What is required -
Output all entries precisely.
======== Source data
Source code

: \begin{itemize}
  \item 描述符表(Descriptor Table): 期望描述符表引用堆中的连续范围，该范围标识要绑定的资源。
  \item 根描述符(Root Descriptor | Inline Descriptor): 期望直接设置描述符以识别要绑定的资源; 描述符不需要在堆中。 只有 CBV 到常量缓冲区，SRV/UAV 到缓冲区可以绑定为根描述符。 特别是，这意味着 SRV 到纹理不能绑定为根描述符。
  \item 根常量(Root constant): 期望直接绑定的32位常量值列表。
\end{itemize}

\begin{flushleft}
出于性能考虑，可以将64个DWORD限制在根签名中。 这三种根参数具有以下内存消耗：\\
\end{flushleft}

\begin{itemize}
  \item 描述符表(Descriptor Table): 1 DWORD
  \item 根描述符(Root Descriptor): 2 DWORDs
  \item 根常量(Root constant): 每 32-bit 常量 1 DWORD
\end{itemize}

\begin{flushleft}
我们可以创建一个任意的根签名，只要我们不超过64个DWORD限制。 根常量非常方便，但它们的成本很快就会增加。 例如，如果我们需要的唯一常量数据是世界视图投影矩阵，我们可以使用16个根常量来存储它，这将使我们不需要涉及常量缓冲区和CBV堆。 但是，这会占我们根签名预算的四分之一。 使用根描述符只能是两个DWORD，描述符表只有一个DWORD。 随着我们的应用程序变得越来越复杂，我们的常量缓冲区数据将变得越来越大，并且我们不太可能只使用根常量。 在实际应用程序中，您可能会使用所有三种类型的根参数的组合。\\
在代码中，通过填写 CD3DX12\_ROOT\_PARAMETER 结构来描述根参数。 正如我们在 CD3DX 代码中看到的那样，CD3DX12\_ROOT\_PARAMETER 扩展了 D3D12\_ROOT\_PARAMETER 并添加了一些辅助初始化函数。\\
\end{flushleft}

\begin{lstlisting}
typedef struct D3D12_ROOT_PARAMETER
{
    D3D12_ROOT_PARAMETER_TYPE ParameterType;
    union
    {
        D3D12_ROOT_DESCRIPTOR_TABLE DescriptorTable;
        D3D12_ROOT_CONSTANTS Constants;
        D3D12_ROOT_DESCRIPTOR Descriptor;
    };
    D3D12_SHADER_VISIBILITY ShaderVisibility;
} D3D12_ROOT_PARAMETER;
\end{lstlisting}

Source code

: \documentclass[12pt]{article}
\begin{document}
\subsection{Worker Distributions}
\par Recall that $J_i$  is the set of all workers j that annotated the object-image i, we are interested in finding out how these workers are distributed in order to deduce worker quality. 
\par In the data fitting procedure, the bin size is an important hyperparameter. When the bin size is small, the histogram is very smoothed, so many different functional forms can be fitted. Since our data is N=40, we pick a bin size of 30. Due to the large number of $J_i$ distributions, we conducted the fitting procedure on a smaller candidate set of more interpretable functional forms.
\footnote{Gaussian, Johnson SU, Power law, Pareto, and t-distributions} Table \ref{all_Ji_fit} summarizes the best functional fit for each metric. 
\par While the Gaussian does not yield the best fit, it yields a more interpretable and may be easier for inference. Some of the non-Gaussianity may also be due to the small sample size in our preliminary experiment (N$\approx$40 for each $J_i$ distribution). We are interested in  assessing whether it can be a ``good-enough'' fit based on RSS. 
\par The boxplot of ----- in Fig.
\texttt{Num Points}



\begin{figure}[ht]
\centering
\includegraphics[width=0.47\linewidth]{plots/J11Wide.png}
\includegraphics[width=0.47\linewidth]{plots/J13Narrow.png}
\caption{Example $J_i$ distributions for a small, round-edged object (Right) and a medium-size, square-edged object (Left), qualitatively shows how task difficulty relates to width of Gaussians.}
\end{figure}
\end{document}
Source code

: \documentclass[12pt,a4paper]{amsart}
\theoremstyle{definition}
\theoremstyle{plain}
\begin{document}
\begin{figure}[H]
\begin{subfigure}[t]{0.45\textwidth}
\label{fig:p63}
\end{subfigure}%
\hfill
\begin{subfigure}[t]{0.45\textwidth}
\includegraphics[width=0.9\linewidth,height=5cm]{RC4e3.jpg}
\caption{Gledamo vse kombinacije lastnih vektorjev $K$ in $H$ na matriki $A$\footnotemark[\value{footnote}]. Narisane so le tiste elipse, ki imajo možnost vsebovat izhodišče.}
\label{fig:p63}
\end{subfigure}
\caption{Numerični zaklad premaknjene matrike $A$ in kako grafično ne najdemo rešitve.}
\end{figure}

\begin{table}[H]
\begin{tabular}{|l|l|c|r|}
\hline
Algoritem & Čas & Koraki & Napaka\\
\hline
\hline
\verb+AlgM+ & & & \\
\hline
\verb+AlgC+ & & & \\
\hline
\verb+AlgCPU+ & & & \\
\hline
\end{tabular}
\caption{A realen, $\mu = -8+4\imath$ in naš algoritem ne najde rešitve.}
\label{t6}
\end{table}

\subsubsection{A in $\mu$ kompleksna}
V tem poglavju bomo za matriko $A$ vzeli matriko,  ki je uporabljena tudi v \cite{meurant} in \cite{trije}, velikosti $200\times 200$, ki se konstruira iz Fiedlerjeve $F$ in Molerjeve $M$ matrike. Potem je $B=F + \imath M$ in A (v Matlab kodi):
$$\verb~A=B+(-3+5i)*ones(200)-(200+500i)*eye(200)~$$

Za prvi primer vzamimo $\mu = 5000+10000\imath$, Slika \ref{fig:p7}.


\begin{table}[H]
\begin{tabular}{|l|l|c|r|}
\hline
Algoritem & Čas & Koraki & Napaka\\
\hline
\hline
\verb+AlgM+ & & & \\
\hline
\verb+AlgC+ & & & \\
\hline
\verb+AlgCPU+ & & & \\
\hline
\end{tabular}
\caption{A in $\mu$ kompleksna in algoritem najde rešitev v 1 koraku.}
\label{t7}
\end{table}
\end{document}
================
Solution for this problem -
Source code

: \begin{itemize}
  \item 描述符表(Descriptor Table): 期望描述符表引用堆中的连续范围，该范围标识要绑定的资源。
  \item 根描述符(Root Descriptor | Inline Descriptor): 期望直接设置描述符以识别要绑定的资源; 描述符不需要在堆中。 只有 CBV 到常量缓冲区，SRV/UAV 到缓冲区可以绑定为根描述符。 特别是，这意味着 SRV 到纹理不能绑定为根描述符。
  \item 根常量(Root constant): 期望直接绑定的32位常量值列表。
\end{itemize}

\begin{flushleft}
出于性能考虑，可以将64个DWORD限制在根签名中。 这三种根参数具有以下内存消耗：\\
\end{flushleft}

\begin{itemize}
  \item 描述符表(Descriptor Table): 1 DWORD
  \item 根描述符(Root Descriptor): 2 DWORDs
  \item 根常量(Root constant): 每 32-bit 常量 1 DWORD
\end{itemize}

\begin{flushleft}
我们可以创建一个任意的根签名，只要我们不超过64个DWORD限制。 根常量非常方便，但它们的成本很快就会增加。 例如，如果我们需要的唯一常量数据是世界视图投影矩阵，我们可以使用16个根常量来存储它，这将使我们不需要涉及常量缓冲区和CBV堆。 但是，这会占我们根签名预算的四分之一。 使用根描述符只能是两个DWORD，描述符表只有一个DWORD。 随着我们的应用程序变得越来越复杂，我们的常量缓冲区数据将变得越来越大，并且我们不太可能只使用根常量。 在实际应用程序中，您可能会使用所有三种类型的根参数的组合。\\
在代码中，通过填写 CD3DX12\_ROOT\_PARAMETER 结构来描述根参数。 正如我们在 CD3DX 代码中看到的那样，CD3DX12\_ROOT\_PARAMETER 扩展了 D3D12\_ROOT\_PARAMETER 并添加了一些辅助初始化函数。\\
\end{flushleft}

\begin{lstlisting}
typedef struct D3D12_ROOT_PARAMETER
{
    D3D12_ROOT_PARAMETER_TYPE ParameterType;
    union
    {
        D3D12_ROOT_DESCRIPTOR_TABLE DescriptorTable;
        D3D12_ROOT_CONSTANTS Constants;
        D3D12_ROOT_DESCRIPTOR Descriptor;
    };
    D3D12_SHADER_VISIBILITY ShaderVisibility;
} D3D12_ROOT_PARAMETER;
\end{lstlisting}

Source code

: \documentclass[12pt]{article}
\begin{document}
\subsection{Worker Distributions}
\par Recall that $J_i$  is the set of all workers j that annotated the object-image i, we are interested in finding out how these workers are distributed in order to deduce worker quality. 
\par In the data fitting procedure, the bin size is an important hyperparameter. When the bin size is small, the histogram is very smoothed, so many different functional forms can be fitted. Since our data is N=40, we pick a bin size of 30. Due to the large number of $J_i$ distributions, we conducted the fitting procedure on a smaller candidate set of more interpretable functional forms.
\footnote{Gaussian, Johnson SU, Power law, Pareto, and t-distributions} Table \ref{all_Ji_fit} summarizes the best functional fit for each metric. 
\par While the Gaussian does not yield the best fit, it yields a more interpretable and may be easier for inference. Some of the non-Gaussianity may also be due to the small sample size in our preliminary experiment (N$\approx$40 for each $J_i$ distribution). We are interested in  assessing whether it can be a ``good-enough'' fit based on RSS. 
\par The boxplot of ----- in Fig.
\texttt{Num Points}



\begin{figure}[ht]
\centering
\includegraphics[width=0.47\linewidth]{plots/J11Wide.png}
\includegraphics[width=0.47\linewidth]{plots/J13Narrow.png}
\caption{Example $J_i$ distributions for a small, round-edged object (Right) and a medium-size, square-edged object (Left), qualitatively shows how task difficulty relates to width of Gaussians.}
\end{figure}
\end{document}
Source code

: \documentclass[12pt,a4paper]{amsart}
\theoremstyle{definition}
\theoremstyle{plain}
\begin{document}
\begin{figure}[H]
\begin{subfigure}[t]{0.45\textwidth}
\label{fig:p63}
\end{subfigure}%
\hfill
\begin{subfigure}[t]{0.45\textwidth}
\includegraphics[width=0.9\linewidth,height=5cm]{RC4e3.jpg}
\caption{Gledamo vse kombinacije lastnih vektorjev $K$ in $H$ na matriki $A$\footnotemark[\value{footnote}]. Narisane so le tiste elipse, ki imajo možnost vsebovat izhodišče.}
\label{fig:p63}
\end{subfigure}
\caption{Numerični zaklad premaknjene matrike $A$ in kako grafično ne najdemo rešitve.}
\end{figure}

\begin{table}[H]
\begin{tabular}{|l|l|c|r|}
\hline
Algoritem & Čas & Koraki & Napaka\\
\hline
\hline
\verb+AlgM+ & & & \\
\hline
\verb+AlgC+ & & & \\
\hline
\verb+AlgCPU+ & & & \\
\hline
\end{tabular}
\caption{A realen, $\mu = -8+4\imath$ in naš algoritem ne najde rešitve.}
\label{t6}
\end{table}

\subsubsection{A in $\mu$ kompleksna}
V tem poglavju bomo za matriko $A$ vzeli matriko,  ki je uporabljena tudi v \cite{meurant} in \cite{trije}, velikosti $200\times 200$, ki se konstruira iz Fiedlerjeve $F$ in Molerjeve $M$ matrike. Potem je $B=F + \imath M$ in A (v Matlab kodi):
$$\verb~A=B+(-3+5i)*ones(200)-(200+500i)*eye(200)~$$

Za prvi primer vzamimo $\mu = 5000+10000\imath$, Slika \ref{fig:p7}.


\begin{table}[H]
\begin{tabular}{|l|l|c|r|}
\hline
Algoritem & Čas & Koraki & Napaka\\
\hline
\hline
\verb+AlgM+ & & & \\
\hline
\verb+AlgC+ & & & \\
\hline
\verb+AlgCPU+ & & & \\
\hline
\end{tabular}
\caption{A in $\mu$ kompleksna in algoritem najde rešitev v 1 koraku.}
\label{t7}
\end{table}
\end{document}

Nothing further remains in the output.